SYMBOLE DE L’IMMOBILISME
L’État prend de la main gauche le quintuple de ce qu’il donne de la main droite. Et l’aide à la presse ne saurait régler les problèmes des médias, tant que le gouvernement ne mettra pas en œuvre des politiques hardies pour ce secteur
La subvention annuelle allouée à la presse, communément appelée Fonds d’aide à la presse, vient d’être payée. Comme par le passé, le Groupe avenir communication (Gac), éditeur du journal Le Quotidien, a reçu un chèque de 17 millions de francs Cfa. Ironie du sort, cette subvention tombe dans nos caisses au moment où le fisc exécute une saisie-vente sur nos biens pour un recouvrement de 35 millions de francs, sans compter que des moratoires souscrits auprès d’institutions publiques comme l’Institution de prévoyance retraite du Sénégal (Ipres) et la Caisse de sécurité sociale (Css) sont arrivés à échéance.
C’est dire que l’Etat vous prend de la main gauche le quintuple de ce qu’il vous donne de la main droite. Mais là n’est pas notre propos, car il a été démontré depuis longtemps que cette fameuse aide à la presse ne saurait régler le moindre des problèmes des médias, aussi longtemps que le gouvernement ne mettra pas en œuvre des politiques publiques hardies pour remettre à niveau ce secteur.
Je m’étais aussi juré de ne plus évoquer cette question.
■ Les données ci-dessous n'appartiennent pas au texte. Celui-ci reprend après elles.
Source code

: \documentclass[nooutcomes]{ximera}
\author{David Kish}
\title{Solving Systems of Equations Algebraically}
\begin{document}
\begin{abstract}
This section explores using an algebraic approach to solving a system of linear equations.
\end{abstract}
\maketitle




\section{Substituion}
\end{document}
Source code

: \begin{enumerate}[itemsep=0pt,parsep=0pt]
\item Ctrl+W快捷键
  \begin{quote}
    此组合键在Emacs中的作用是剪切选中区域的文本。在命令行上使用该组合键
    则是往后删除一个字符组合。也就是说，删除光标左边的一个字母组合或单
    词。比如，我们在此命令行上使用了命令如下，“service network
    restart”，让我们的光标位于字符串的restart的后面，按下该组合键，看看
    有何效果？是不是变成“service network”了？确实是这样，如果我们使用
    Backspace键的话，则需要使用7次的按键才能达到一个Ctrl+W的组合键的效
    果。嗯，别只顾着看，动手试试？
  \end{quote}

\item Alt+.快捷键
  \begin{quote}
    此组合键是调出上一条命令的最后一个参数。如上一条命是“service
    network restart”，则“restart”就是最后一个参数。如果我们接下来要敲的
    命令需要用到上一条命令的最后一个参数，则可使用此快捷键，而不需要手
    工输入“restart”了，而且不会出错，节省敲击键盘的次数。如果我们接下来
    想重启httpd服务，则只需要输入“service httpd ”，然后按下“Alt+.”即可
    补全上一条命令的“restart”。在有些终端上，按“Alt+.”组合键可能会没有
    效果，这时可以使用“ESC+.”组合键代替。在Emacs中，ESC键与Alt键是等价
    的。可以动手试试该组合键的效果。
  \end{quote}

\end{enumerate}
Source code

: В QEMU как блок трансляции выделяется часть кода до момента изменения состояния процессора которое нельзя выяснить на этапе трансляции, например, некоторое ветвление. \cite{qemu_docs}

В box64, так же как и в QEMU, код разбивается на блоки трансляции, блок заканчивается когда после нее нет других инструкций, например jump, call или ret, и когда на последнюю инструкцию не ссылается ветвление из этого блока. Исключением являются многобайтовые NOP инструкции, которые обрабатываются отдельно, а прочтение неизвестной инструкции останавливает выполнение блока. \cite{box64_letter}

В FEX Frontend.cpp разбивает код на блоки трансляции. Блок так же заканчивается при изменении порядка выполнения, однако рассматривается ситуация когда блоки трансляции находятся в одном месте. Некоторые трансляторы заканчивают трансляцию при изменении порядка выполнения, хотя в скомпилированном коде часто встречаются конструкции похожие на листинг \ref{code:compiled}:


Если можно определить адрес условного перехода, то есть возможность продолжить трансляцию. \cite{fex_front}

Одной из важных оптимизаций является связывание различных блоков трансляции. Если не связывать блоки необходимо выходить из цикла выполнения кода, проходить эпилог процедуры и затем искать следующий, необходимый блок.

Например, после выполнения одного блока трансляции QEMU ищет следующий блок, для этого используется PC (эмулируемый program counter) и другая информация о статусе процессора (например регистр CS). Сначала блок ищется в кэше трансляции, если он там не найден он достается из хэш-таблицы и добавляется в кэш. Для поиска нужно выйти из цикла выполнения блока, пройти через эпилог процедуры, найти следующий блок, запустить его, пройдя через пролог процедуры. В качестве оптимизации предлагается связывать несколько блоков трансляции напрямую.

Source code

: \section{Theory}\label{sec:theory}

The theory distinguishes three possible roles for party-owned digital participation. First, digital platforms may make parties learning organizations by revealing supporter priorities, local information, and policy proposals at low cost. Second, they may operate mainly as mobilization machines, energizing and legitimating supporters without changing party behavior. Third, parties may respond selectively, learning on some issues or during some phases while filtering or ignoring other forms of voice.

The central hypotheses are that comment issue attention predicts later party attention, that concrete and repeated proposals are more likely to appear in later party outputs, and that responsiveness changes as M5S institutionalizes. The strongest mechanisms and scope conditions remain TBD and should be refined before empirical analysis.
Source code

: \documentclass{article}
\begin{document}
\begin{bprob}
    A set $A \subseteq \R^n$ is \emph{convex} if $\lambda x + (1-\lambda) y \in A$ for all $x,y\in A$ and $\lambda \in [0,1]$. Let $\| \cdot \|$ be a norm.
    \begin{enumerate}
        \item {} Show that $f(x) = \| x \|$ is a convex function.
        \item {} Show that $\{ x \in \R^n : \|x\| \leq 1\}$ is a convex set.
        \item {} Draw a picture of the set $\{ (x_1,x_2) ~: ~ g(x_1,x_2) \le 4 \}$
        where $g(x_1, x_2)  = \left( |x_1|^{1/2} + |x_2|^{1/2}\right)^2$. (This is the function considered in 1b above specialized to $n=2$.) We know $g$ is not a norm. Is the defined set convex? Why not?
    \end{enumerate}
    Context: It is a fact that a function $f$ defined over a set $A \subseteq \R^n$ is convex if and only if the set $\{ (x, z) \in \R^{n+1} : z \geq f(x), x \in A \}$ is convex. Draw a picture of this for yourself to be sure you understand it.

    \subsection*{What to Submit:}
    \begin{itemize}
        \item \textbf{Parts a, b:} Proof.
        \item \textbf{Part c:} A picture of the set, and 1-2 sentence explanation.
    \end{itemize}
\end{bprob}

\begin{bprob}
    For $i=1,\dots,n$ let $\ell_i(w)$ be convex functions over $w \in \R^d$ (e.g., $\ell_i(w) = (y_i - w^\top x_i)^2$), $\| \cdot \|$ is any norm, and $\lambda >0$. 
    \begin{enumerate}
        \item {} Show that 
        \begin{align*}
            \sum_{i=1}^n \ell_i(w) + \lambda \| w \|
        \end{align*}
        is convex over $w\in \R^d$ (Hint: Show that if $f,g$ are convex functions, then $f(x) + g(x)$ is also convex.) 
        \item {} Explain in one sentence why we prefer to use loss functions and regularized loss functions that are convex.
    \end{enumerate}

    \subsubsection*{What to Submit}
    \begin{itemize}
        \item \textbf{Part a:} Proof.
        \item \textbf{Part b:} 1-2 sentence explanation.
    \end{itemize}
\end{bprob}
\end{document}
Seulement, il est difficile de ne pas entendre les récriminations et cris d’indignation qui surgissent des rédactions chaque fois que cette enveloppe de 700 millions de francs Cfa est partagée aux différents médias du pays. Qui a reçu combien et sur quelle base ? Nous n’avons eu de cesse de demander la publication de la décision procédant à la répartition de l’aide à la presse.
Depuis le temps du Président Abdoulaye Wade, les médias exigent de la transparence dans la gestion de ces fonds publics, mais jamais l’opacité n’a été aussi grande que sous la gouvernance du Président Macky Sall.
En effet, la désinvolture est telle que les différents ministres de la Communication ne s’embarrassent même plus de procédures pour consulter une commission qui devrait être mise en place à cet effet. Les demandes de communication de l’arrêté portant répartition sont ignorées alors que la loi précise que ledit arrêté doit être rendu public et notifié aux ayants droit. Nous avions proposé de mettre gracieusement les colonnes de nos journaux aux fins de publication de l’arrêté portant répartition de l’aide à la presse. Comme cela, tout le monde en aurait le cœur net.
Diantre ! Que nous cachet-on ?
Dans ces conditions, comment les gens ne continueront-ils pas à nourrir une certaine suspicion sur les conditions de distribution de ces fonds et même de penser que c’est un moyen d’enrichissement personnel pour des ministres de la Communication ?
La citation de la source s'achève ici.